■ **Problem to work on**:
Exactly reproduce the lines from the top of the entries below through the line containing "- 표시되지 않는 주석", with both ends included.
....
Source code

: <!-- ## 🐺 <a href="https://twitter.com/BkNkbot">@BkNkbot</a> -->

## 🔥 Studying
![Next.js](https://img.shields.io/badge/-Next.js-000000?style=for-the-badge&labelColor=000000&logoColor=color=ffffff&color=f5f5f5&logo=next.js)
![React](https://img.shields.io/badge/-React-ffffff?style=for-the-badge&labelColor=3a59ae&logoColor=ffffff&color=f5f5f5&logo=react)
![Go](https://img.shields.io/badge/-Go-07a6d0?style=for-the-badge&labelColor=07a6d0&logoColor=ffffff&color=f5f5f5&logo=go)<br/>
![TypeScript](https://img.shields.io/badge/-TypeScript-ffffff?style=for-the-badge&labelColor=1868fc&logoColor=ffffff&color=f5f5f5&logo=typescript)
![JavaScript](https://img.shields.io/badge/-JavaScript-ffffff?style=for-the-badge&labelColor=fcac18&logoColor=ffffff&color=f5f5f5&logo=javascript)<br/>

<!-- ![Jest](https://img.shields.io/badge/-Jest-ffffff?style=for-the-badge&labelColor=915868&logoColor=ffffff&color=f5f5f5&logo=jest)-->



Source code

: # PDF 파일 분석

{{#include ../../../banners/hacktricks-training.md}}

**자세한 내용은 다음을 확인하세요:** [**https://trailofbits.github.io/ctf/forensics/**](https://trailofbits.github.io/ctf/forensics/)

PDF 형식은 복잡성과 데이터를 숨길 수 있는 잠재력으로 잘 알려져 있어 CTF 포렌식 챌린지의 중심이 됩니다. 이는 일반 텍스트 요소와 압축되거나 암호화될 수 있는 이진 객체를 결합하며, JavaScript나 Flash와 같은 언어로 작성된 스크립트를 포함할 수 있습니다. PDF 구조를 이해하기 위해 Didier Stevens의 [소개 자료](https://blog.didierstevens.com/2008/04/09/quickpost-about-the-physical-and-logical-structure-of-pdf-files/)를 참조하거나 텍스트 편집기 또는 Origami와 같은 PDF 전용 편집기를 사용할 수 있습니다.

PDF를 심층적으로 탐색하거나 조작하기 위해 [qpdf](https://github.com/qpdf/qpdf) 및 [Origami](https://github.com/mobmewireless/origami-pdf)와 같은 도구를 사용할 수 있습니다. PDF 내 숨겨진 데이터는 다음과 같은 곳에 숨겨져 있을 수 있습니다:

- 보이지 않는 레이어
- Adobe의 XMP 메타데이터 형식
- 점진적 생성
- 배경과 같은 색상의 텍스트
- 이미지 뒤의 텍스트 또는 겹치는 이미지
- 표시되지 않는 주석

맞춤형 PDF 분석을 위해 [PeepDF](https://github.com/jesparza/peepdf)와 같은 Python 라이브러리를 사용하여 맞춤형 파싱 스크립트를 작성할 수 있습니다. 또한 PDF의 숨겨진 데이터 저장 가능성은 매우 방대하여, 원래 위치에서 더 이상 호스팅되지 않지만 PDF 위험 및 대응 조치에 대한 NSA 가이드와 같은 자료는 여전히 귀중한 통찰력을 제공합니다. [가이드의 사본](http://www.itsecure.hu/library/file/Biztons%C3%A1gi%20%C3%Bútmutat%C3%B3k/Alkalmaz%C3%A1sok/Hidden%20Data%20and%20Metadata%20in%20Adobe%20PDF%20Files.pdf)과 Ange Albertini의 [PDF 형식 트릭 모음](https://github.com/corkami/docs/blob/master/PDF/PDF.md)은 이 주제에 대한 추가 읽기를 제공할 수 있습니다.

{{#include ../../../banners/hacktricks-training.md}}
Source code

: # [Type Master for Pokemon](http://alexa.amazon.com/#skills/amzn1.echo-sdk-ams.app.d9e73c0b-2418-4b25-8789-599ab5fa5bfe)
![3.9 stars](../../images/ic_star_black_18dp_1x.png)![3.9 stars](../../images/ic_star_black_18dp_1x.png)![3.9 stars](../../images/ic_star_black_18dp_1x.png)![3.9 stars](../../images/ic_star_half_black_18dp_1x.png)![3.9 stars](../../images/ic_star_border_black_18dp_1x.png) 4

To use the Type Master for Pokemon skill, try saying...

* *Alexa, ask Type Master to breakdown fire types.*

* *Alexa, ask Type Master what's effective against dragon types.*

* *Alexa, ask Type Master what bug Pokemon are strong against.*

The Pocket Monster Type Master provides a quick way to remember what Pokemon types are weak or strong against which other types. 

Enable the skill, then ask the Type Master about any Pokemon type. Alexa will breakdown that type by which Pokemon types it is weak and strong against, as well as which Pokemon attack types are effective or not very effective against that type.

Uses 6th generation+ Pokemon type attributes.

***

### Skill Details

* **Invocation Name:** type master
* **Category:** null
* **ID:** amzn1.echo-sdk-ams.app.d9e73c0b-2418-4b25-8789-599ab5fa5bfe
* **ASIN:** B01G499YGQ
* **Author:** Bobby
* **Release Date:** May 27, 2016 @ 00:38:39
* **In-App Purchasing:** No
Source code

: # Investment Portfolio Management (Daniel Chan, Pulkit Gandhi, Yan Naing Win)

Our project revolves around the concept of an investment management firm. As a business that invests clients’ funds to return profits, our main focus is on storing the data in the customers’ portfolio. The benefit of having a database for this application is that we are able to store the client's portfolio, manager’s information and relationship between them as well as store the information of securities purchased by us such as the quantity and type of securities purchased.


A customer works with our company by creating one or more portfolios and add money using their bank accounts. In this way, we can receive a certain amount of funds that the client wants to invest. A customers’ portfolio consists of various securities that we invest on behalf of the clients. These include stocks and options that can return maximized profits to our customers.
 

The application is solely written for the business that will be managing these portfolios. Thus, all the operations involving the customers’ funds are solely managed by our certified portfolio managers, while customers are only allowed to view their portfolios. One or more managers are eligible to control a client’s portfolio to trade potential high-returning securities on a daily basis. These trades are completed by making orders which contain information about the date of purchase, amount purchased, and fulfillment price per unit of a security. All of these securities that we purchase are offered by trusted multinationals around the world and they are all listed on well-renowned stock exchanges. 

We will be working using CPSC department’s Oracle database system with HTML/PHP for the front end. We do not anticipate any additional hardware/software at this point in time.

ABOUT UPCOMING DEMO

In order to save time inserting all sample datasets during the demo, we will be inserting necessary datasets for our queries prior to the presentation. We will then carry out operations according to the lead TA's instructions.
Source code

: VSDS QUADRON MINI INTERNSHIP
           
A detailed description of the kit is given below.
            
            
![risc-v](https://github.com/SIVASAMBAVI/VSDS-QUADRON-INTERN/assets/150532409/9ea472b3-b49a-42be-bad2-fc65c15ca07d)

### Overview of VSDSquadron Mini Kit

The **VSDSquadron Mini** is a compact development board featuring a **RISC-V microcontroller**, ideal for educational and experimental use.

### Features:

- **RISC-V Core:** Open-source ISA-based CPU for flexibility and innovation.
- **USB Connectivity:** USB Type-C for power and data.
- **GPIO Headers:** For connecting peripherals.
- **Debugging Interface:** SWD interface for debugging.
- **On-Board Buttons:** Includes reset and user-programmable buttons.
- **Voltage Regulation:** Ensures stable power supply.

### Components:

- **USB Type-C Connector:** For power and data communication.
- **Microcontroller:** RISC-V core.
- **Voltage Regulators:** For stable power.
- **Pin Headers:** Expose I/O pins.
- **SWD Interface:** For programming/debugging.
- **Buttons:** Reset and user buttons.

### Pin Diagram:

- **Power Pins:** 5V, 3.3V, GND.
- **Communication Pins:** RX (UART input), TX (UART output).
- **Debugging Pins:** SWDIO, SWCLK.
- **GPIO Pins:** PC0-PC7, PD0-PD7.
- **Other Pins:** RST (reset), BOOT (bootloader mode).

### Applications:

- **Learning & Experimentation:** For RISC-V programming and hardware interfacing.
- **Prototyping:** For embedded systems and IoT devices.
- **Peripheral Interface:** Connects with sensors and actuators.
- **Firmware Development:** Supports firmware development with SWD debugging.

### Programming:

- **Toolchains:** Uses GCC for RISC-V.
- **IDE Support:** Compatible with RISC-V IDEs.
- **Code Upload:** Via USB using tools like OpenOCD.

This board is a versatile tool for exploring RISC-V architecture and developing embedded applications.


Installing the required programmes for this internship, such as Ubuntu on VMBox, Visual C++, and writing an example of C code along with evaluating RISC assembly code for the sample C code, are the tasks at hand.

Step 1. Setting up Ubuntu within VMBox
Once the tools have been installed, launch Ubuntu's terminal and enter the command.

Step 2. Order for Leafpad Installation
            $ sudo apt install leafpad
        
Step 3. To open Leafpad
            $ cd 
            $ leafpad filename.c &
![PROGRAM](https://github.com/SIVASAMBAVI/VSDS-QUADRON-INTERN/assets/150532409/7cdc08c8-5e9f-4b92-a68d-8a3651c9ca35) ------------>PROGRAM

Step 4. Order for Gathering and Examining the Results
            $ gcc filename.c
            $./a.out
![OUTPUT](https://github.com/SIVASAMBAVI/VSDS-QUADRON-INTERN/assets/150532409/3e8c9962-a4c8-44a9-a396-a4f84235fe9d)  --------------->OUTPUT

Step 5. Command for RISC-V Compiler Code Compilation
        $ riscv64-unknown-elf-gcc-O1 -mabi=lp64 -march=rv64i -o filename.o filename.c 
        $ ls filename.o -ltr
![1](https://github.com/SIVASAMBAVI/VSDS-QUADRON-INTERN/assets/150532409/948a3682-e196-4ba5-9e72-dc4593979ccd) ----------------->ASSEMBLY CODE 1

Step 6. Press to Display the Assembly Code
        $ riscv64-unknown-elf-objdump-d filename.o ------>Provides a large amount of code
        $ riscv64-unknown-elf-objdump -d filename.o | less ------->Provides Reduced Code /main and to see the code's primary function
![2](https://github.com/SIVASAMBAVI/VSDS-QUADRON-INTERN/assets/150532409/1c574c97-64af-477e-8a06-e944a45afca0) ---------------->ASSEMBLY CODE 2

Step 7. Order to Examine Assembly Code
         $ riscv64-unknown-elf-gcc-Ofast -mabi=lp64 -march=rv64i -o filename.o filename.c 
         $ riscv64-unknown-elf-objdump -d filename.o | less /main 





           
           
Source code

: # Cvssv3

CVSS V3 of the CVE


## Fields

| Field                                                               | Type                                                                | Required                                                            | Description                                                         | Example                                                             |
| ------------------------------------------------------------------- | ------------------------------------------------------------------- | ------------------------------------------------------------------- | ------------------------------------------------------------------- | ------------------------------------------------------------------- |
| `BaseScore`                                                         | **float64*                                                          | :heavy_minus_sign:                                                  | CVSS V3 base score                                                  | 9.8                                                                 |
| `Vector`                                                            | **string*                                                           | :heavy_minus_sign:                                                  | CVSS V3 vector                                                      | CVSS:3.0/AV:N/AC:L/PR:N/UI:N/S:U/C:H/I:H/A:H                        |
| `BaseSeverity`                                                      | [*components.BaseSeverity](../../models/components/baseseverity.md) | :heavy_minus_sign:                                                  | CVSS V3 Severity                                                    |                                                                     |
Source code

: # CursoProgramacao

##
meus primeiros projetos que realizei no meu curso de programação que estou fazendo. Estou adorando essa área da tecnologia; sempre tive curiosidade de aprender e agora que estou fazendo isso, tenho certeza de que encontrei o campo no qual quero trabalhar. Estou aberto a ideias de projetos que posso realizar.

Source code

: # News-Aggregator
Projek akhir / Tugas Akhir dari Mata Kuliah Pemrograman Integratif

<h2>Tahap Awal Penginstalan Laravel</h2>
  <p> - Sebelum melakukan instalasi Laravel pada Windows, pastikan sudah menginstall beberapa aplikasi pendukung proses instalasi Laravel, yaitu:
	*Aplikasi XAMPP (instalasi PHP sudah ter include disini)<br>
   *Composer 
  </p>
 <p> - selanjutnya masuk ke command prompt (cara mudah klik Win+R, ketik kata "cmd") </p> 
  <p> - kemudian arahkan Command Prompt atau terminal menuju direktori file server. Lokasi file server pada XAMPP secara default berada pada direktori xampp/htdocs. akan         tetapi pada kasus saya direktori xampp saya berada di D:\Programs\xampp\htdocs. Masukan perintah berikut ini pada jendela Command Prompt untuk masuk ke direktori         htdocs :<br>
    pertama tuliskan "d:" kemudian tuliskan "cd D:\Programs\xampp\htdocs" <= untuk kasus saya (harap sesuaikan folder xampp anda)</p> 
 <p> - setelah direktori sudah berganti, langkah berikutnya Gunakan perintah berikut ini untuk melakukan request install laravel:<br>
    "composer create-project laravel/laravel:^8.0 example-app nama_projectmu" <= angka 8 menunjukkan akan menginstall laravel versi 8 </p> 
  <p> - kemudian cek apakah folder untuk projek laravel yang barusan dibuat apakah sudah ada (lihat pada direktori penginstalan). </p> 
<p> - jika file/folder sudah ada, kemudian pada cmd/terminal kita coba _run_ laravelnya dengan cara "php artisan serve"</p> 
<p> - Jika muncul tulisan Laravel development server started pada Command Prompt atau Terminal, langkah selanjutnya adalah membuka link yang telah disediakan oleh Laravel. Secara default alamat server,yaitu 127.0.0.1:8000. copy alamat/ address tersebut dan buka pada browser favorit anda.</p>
....
■ **Response for this exercise**:
Source code

: <!-- ## 🐺 <a href="https://twitter.com/BkNkbot">@BkNkbot</a> -->

## 🔥 Studying
![Next.js](https://img.shields.io/badge/-Next.js-000000?style=for-the-badge&labelColor=000000&logoColor=color=ffffff&color=f5f5f5&logo=next.js)
![React](https://img.shields.io/badge/-React-ffffff?style=for-the-badge&labelColor=3a59ae&logoColor=ffffff&color=f5f5f5&logo=react)
![Go](https://img.shields.io/badge/-Go-07a6d0?style=for-the-badge&labelColor=07a6d0&logoColor=ffffff&color=f5f5f5&logo=go)<br/>
![TypeScript](https://img.shields.io/badge/-TypeScript-ffffff?style=for-the-badge&labelColor=1868fc&logoColor=ffffff&color=f5f5f5&logo=typescript)
![JavaScript](https://img.shields.io/badge/-JavaScript-ffffff?style=for-the-badge&labelColor=fcac18&logoColor=ffffff&color=f5f5f5&logo=javascript)<br/>

<!-- ![Jest](https://img.shields.io/badge/-Jest-ffffff?style=for-the-badge&labelColor=915868&logoColor=ffffff&color=f5f5f5&logo=jest)-->



Source code

: # PDF 파일 분석

{{#include ../../../banners/hacktricks-training.md}}

**자세한 내용은 다음을 확인하세요:** [**https://trailofbits.github.io/ctf/forensics/**](https://trailofbits.github.io/ctf/forensics/)

PDF 형식은 복잡성과 데이터를 숨길 수 있는 잠재력으로 잘 알려져 있어 CTF 포렌식 챌린지의 중심이 됩니다. 이는 일반 텍스트 요소와 압축되거나 암호화될 수 있는 이진 객체를 결합하며, JavaScript나 Flash와 같은 언어로 작성된 스크립트를 포함할 수 있습니다. PDF 구조를 이해하기 위해 Didier Stevens의 [소개 자료](https://blog.didierstevens.com/2008/04/09/quickpost-about-the-physical-and-logical-structure-of-pdf-files/)를 참조하거나 텍스트 편집기 또는 Origami와 같은 PDF 전용 편집기를 사용할 수 있습니다.

PDF를 심층적으로 탐색하거나 조작하기 위해 [qpdf](https://github.com/qpdf/qpdf) 및 [Origami](https://github.com/mobmewireless/origami-pdf)와 같은 도구를 사용할 수 있습니다. PDF 내 숨겨진 데이터는 다음과 같은 곳에 숨겨져 있을 수 있습니다:

- 보이지 않는 레이어
- Adobe의 XMP 메타데이터 형식
- 점진적 생성
- 배경과 같은 색상의 텍스트
- 이미지 뒤의 텍스트 또는 겹치는 이미지
- 표시되지 않는 주석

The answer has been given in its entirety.